:: Given information

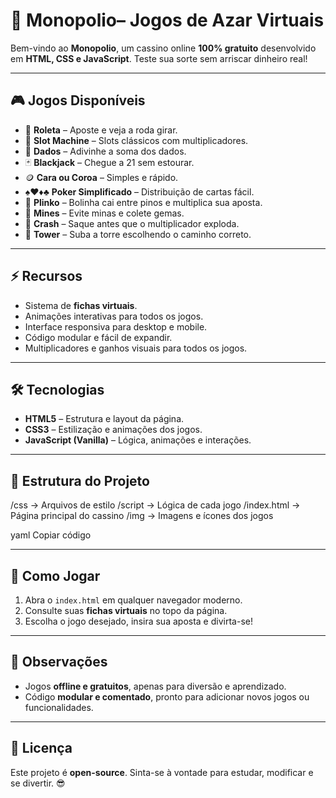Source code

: # 🎰 Monopolio– Jogos de Azar Virtuais

Bem-vindo ao **Monopolio**, um cassino online **100% gratuito** desenvolvido em **HTML, CSS e JavaScript**. Teste sua sorte sem arriscar dinheiro real!  

---

## 🎮 Jogos Disponíveis
- 🎡 **Roleta** – Aposte e veja a roda girar.  
- 🎰 **Slot Machine** – Slots clássicos com multiplicadores.  
- 🎲 **Dados** – Adivinhe a soma dos dados.  
- 🃏 **Blackjack** – Chegue a 21 sem estourar.  
- 🪙 **Cara ou Coroa** – Simples e rápido.  
- ♠️♥️♦️♣️ **Poker Simplificado** – Distribuição de cartas fácil.  
- 🎯 **Plinko** – Bolinha cai entre pinos e multiplica sua aposta.  
- 💎 **Mines** – Evite minas e colete gemas.  
- 🚀 **Crash** – Saque antes que o multiplicador exploda.  
- 🏰 **Tower** – Suba a torre escolhendo o caminho correto.  

---

## ⚡ Recursos
- Sistema de **fichas virtuais**.  
- Animações interativas para todos os jogos.  
- Interface responsiva para desktop e mobile.  
- Código modular e fácil de expandir.  
- Multiplicadores e ganhos visuais para todos os jogos.

---

## 🛠 Tecnologias
- **HTML5** – Estrutura e layout da página.  
- **CSS3** – Estilização e animações dos jogos.  
- **JavaScript (Vanilla)** – Lógica, animações e interações.

---

## 📂 Estrutura do Projeto
/css -> Arquivos de estilo
/script -> Lógica de cada jogo
/index.html -> Página principal do cassino
/img -> Imagens e ícones dos jogos

yaml
Copiar código

---

## 🚀 Como Jogar
1. Abra o `index.html` em qualquer navegador moderno.  
2. Consulte suas **fichas virtuais** no topo da página.  
3. Escolha o jogo desejado, insira sua aposta e divirta-se!  

---

## 📢 Observações
- Jogos **offline e gratuitos**, apenas para diversão e aprendizado.  
- Código **modular e comentado**, pronto para adicionar novos jogos ou funcionalidades.  

---

## 🔗 Licença
Este projeto é **open-source**. Sinta-se à vontade para estudar, modificar e se divertir. 😎
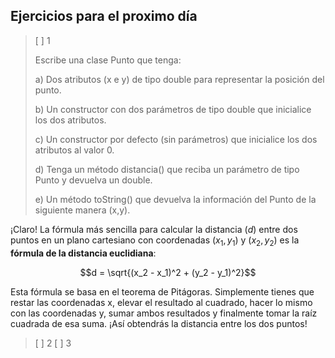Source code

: ## Ejercicios para el proximo día

> [ ] 1
> 
> Escribe una clase Punto que tenga:
>
> a) Dos atributos (x e y) de tipo double para representar la posición del punto.
>
> b) Un constructor con dos parámetros de tipo double que inicialice los dos atributos.
>
> c) Un constructor por defecto (sin parámetros) que inicialice los dos atributos al valor 0.
> 
> d) Tenga un método distancia() que reciba un parámetro de tipo Punto y devuelva un double.
>  
> e) Un método toString() que devuelva la información del Punto de la siguiente manera (x,y).


¡Claro! La fórmula más sencilla para calcular la distancia ($d$) entre dos puntos en un plano cartesiano con coordenadas $(x_1, y_1)$ y $(x_2, y_2)$ es la **fórmula de la distancia euclidiana**:

$$d = \sqrt{(x_2 - x_1)^2 + (y_2 - y_1)^2}$$

Esta fórmula se basa en el teorema de Pitágoras. 
Simplemente tienes que restar las coordenadas x, 
elevar el resultado al cuadrado, 
hacer lo mismo con las coordenadas y, 
sumar ambos resultados y finalmente tomar la raíz cuadrada 
de esa suma.
 ¡Así obtendrás la distancia entre los dos puntos!

> [ ] 2
> [ ] 3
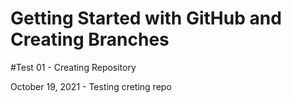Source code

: # Getting Started with GitHub and Creating Branches
#Test 01 - Creating Repository

October 19, 2021 - Testing creting repo
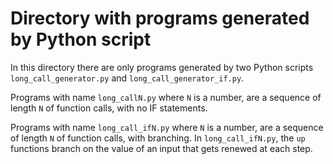 # Directory with programs generated by Python script

In this directory there are only programs generated by two Python scripts `long_call_generator.py` and `long_call_generator_if.py`.

Programs with name `long_callN.py` where `N` is a number, are a sequence of length `N` of function calls, with no IF statements.

Programs with name `long_call_ifN.py` where `N` is a number, are a sequence of length `N` of function calls, with branching.
In `long_call_ifN.py`, the `up` functions branch on the value of an input that gets renewed at each step.

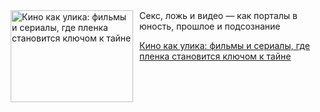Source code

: <!--2025-06-09 16:34:39-->
<div class="yb">
  <div class="rss kino_teatr"><a href="https://www.kino-teatr.ru/blog/y2025/6-9/2088/" title="Кино как улика: фильмы и сериалы, где пленка становится ключом к тайне"><img src="https://www.kino-teatr.ru/blog/8/8/2088/poster.jpg" width="196" height="147" align="left" hspace="5" style="margin: 0px 10px 0px 5px" alt="Кино как улика: фильмы и сериалы, где пленка становится ключом к тайне"/></a>Секс, ложь и видео — как порталы в юность, прошлое и подсознание <p class="titl"><a href="https://www.kino-teatr.ru/blog/y2025/6-9/2088/">Кино как улика: фильмы и сериалы, где пленка становится ключом к тайне</a></p></div>
</div>

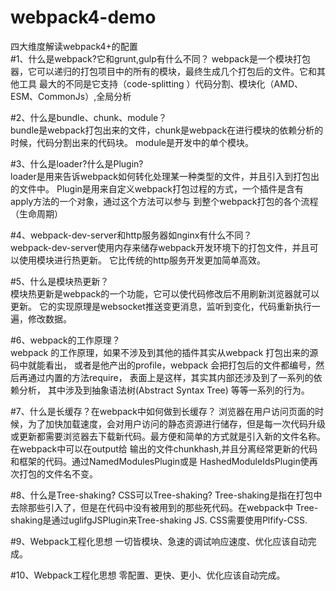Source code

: # webpack4-demo
四大维度解读webpack4+的配置   
#1、什么是webpack?它和grunt,gulp有什么不同？
webpack是一个模块打包器，它可以递归的打包项目中的所有的模块，最终生成几个打包后的文件。它和其他工具
最大的不同是它支持（code-splitting ）代码分割、模块化（AMD、ESM、CommonJs）,全局分析

#2、什么是bundle、chunk、module？   
bundle是webpack打包出来的文件，chunk是webpack在进行模块的依赖分析的时候，代码分割出来的代码块。
module是开发中的单个模块。  

#3、什么是loader?什么是Plugin?   
loader是用来告诉webpack如何转化处理某一种类型的文件，并且引入到打包出的文件中。
Plugin是用来自定义webpack打包过程的方式，一个插件是含有apply方法的一个对象，通过这个方法可以参与
到整个webpack打包的各个流程（生命周期）

#4、webpack-dev-server和http服务器如nginx有什么不同？    
webpack-dev-server使用内存来储存webpack开发环境下的打包文件，并且可以使用模块进行热更新。
它比传统的http服务开发更加简单高效。

#5、什么是模块热更新？   
模块热更新是webpack的一个功能，它可以使代码修改后不用刷新浏览器就可以更新。
它的实现原理是websocket推送变更消息，监听到变化，代码重新执行一遍，修改数据。

#6、webpack的工作原理？   
webpack 的工作原理，如果不涉及到其他的插件其实从webpack 打包出来的源码中就能看出，
或者是他产出的profile，webpack 会把打包后的文件都编号，然后再通过内置的方法require，
表面上是这样，其实其内部还涉及到了一系列的依赖分析，
其中涉及到抽象语法树(Abstract Syntax Tree) 等等一系列的行为。

#7、什么是长缓存？在webpack中如何做到长缓存？
浏览器在用户访问页面的时候，为了加快加载速度，会对用户访问的静态资源进行储存，但是每一次代码升级
或更新都需要浏览器去下载新代码。最方便和简单的方式就是引入新的文件名称。在webpack中可以在output给
输出的文件chunkhash,并且分离经常更新的代码和框架的代码。通过NamedModulesPlugin或是
HashedModuleIdsPlugin使再次打包的文件名不变。

#8、什么是Tree-shaking? CSS可以Tree-shaking?
Tree-shaking是指在打包中去除那些引入了，但是在代码中没有被用到的那些死代码。在webpack中
Tree-shaking是通过uglifgJSPlugin来Tree-shaking JS. CSS需要使用Plfify-CSS.

#9、Webpack工程化思想
一切皆模块、急速的调试响应速度、优化应该自动完成。

#10、Webpack工程化思想
零配置、更快、更小、优化应该自动完成。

::::

## Work instructions
Repeat exactly the lines from the start of the entries down to the line with "## 🎮 Jogos Disponíveis", keeping both ends but none of the pictures.

## Solution to the problem
Source code

: # 🎰 Monopolio– Jogos de Azar Virtuais

Bem-vindo ao **Monopolio**, um cassino online **100% gratuito** desenvolvido em **HTML, CSS e JavaScript**. Teste sua sorte sem arriscar dinheiro real!  

---

## 🎮 Jogos Disponíveis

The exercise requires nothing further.